De la même panière, le secteur des télécommunications par câble a depuis longtemps perdu les faveurs des investisseurs. Malgré tout, pour ceux qui sont disposés à mener les recherches, ce secteur recèle certainement quelques pépites enregistrant une croissance solide, avec des cash-flows abondants et des multiples très bas. Après tout, il est rare de trouver des opportunités dans des sociétés affichant un PER de 6 fois leurs bénéfices !
Parmi les sociétés correspondant à cette thématique, on trouve par exemple Halliburton et Cenovus Energy dans l’énergie, mais aussi Comcast et Charter Communications dans les télécommunications par câble.
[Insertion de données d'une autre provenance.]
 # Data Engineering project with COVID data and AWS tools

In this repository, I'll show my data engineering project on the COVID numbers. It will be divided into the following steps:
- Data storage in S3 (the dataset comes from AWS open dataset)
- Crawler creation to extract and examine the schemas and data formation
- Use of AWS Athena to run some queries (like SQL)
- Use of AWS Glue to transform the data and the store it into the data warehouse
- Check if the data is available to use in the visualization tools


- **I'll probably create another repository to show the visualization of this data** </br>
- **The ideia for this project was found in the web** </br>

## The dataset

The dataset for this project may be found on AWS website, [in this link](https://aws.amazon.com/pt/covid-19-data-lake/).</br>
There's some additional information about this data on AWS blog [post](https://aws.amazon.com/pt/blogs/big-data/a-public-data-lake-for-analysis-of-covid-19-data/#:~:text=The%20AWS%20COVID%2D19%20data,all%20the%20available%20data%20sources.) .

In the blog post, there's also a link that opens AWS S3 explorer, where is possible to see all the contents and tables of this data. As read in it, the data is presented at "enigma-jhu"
Par ailleurs, ces deux secteurs pourraient voir leurs valorisations dynamisées en cas d’amélioration de la répartition sectorielle des performances du marché actions.
Voilà comment je protège mes portefeuilles des risques (pour l'instant hypothétiques) liés à l’IA.
Conclusion
Je suis convaincu du potentiel de l’IA dans la transformation de nos sociétés : les avancées sont rapides et cette technologie pourrait donner naissance à de nouvelles sociétés innovantes, de la même manière que la création d’Internet a débouché sur le développement d’Amazon, d’Alphabet, de Meta ou encore de Netflix.
Malgré tout, il me paraît important de déterminer là où nous en sommes en termes d’adoption de l’IA, d’engouement des investisseurs et de risques – en particulier si une bulle est effectivement en train de se former. Mon analyse me porte à croire que nous en sommes encore loin. Si vous regardez l’histoire de la bulle Internet, vous pourriez arriver à la même conclusion que moi : il est probablement trop tôt pour laisser le risque de bulle nous empêcher de saisir les opportunités attrayantes offertes par la puissance de cette technologie.